* _Task item_: Reproduce exactly, with no pictures, each line from the opening of the material down through the line containing "## New Beginnings".

━━━━━━━━━━━━━━━━━━━━

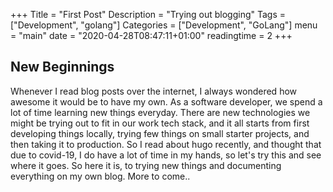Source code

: +++
Title = "First Post"
Description = "Trying out blogging"
Tags = ["Development", "golang"]
Categories = ["Development", "GoLang"]
menu = "main"
date = "2020-04-28T08:47:11+01:00"
readingtime = 2
+++

## New Beginnings

Whenever I read blog posts over the internet, I always wondered how awesome it would be to have my own. As a software developer, we spend a lot of time learning new things everyday. There are new technologies we might be trying out to fit in our work tech stack, and it all starts from first developing things locally, trying few things on small starter projects, and then taking it to production. So I read about hugo recently, and thought that due to covid-19, I do have a lot of time in my hands, so let's try this and see where it goes. So here it is, to trying new things and documenting everything on my own blog. More to come..

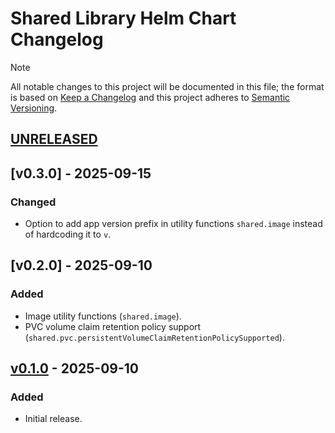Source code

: # Shared Library Helm Chart Changelog

> [!NOTE]
> All notable changes to this project will be documented in this file; the format is based on [Keep a Changelog](https://keepachangelog.com/en/1.1.0/) and this project adheres to [Semantic Versioning](https://semver.org/spec/v2.0.0.html).

<!--
### Added - For new features.
### Changed - For changes in existing functionality.
### Deprecated - For soon-to-be removed features.
### Removed - For now removed features.
### Fixed - For any bug fixes.
### Security - In case of vulnerabilities.
-->

## [UNRELEASED]

## [v0.3.0] - 2025-09-15

### Changed

- Option to add app version prefix in utility functions `shared.image` instead of hardcoding it to `v`.

## [v0.2.0] - 2025-09-10

### Added

- Image utility functions (`shared.image`).
- PVC volume claim retention policy support (`shared.pvc.persistentVolumeClaimRetentionPolicySupported`).

## [v0.1.0] - 2025-09-10

### Added

- Initial release.

<!--
RELEASE LINKS
-->
[UNRELEASED]: https://github.com/solidcharts/helm-charts/tree/main/charts/shared
[v0.1.0]: https://github.com/solidcharts/helm-charts/releases/tag/shared-0.1.0
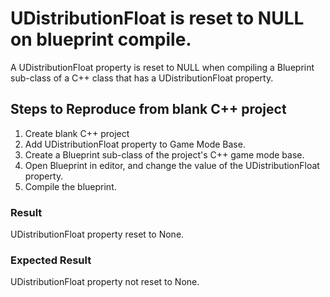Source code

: # UDistributionFloat is reset to NULL on blueprint compile.

A UDistributionFloat property is reset to NULL when compiling a Blueprint sub-class of a C++
class that has a UDistributionFloat property.


## Steps to Reproduce from blank C++ project
1. Create blank C++ project
2. Add UDistributionFloat property to Game Mode Base.
3. Create a Blueprint sub-class of the project's C++ game mode base.
4. Open Blueprint in editor, and change the value of the UDistributionFloat property.
5. Compile the blueprint.

### Result
UDistributionFloat property reset to None.

### Expected Result
UDistributionFloat property not reset to None.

━━━━━━━━━━━━━━━━━━━━

* _Final answer_:
Source code

: +++
Title = "First Post"
Description = "Trying out blogging"
Tags = ["Development", "golang"]
Categories = ["Development", "GoLang"]
menu = "main"
date = "2020-04-28T08:47:11+01:00"
readingtime = 2
+++

## New Beginnings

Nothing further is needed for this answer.